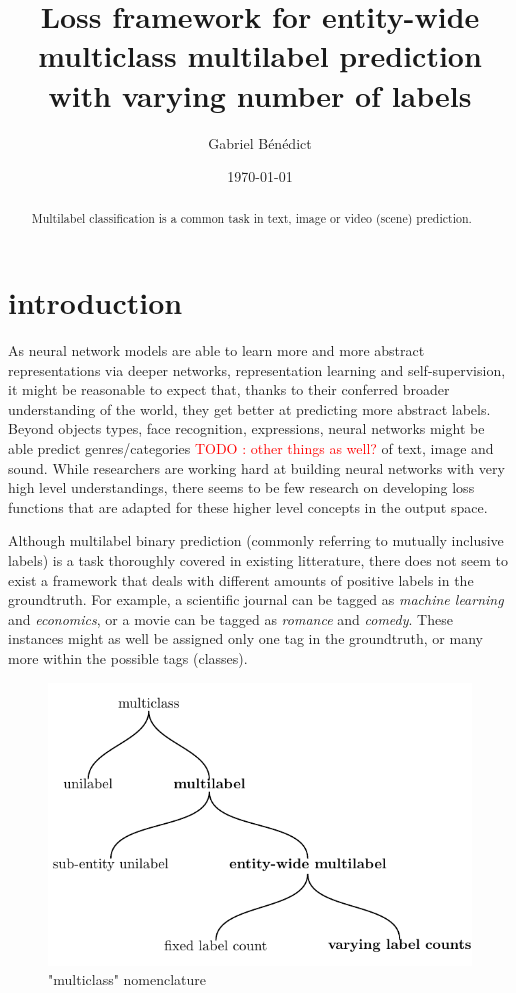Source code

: \documentclass[sigconf,natbib,screen=true,review=true,anonymous]{acmart}
\author{Gabriel Bénédict}
\date{\today}
\title{}
\newcommand\todo[1]{\textcolor{red}{TODO : #1}}
\begin{document}
\title{Loss framework for entity-wide multiclass multilabel prediction with varying number of labels}


\begin{abstract}
Multilabel classification is a common task in text, image or video (scene) prediction.
\end{abstract}



\maketitle

\acresetall

\section{introduction}
\label{sec:org26fb9e7}

As neural network models are able to learn more and more abstract representations via deeper networks, representation learning and self-supervision, it might be reasonable to expect that, thanks to their conferred broader understanding of the world, they get better at predicting more abstract labels. Beyond objects types, face recognition, expressions, neural networks might be able predict genres/categories \todo{other things as well?} of text, image and sound. While researchers are working hard at building neural networks with very high level understandings, there seems to be few research on developing loss functions that are adapted for these higher level concepts in the output space.

Although multilabel binary prediction (commonly referring to mutually inclusive labels) is a task thoroughly covered in existing litterature, there does not seem to exist a framework that deals with different amounts of positive labels in the groundtruth. For example, a scientific journal can be tagged as \emph{machine learning} and \emph{economics}, or a movie can be tagged as \emph{romance} and \emph{comedy}. These instances might as well be assigned only one tag in the groundtruth, or many more within the possible tags (classes).

\begin{figure}[htbp]
\centering
\includegraphics[width=.9\linewidth]{./tree/Tree.pdf}
\caption{\label{fig:tree}
"multiclass" nomenclature}
\end{figure}
\end{document}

▶ TASK REQUIREMENTS
In the listing, find all lines with the string "multiclass" and copy them.

▶ EXERCISE ANSWER
\title{Loss framework for entity-wide multiclass multilabel prediction with varying number of labels}
"multiclass" nomenclature}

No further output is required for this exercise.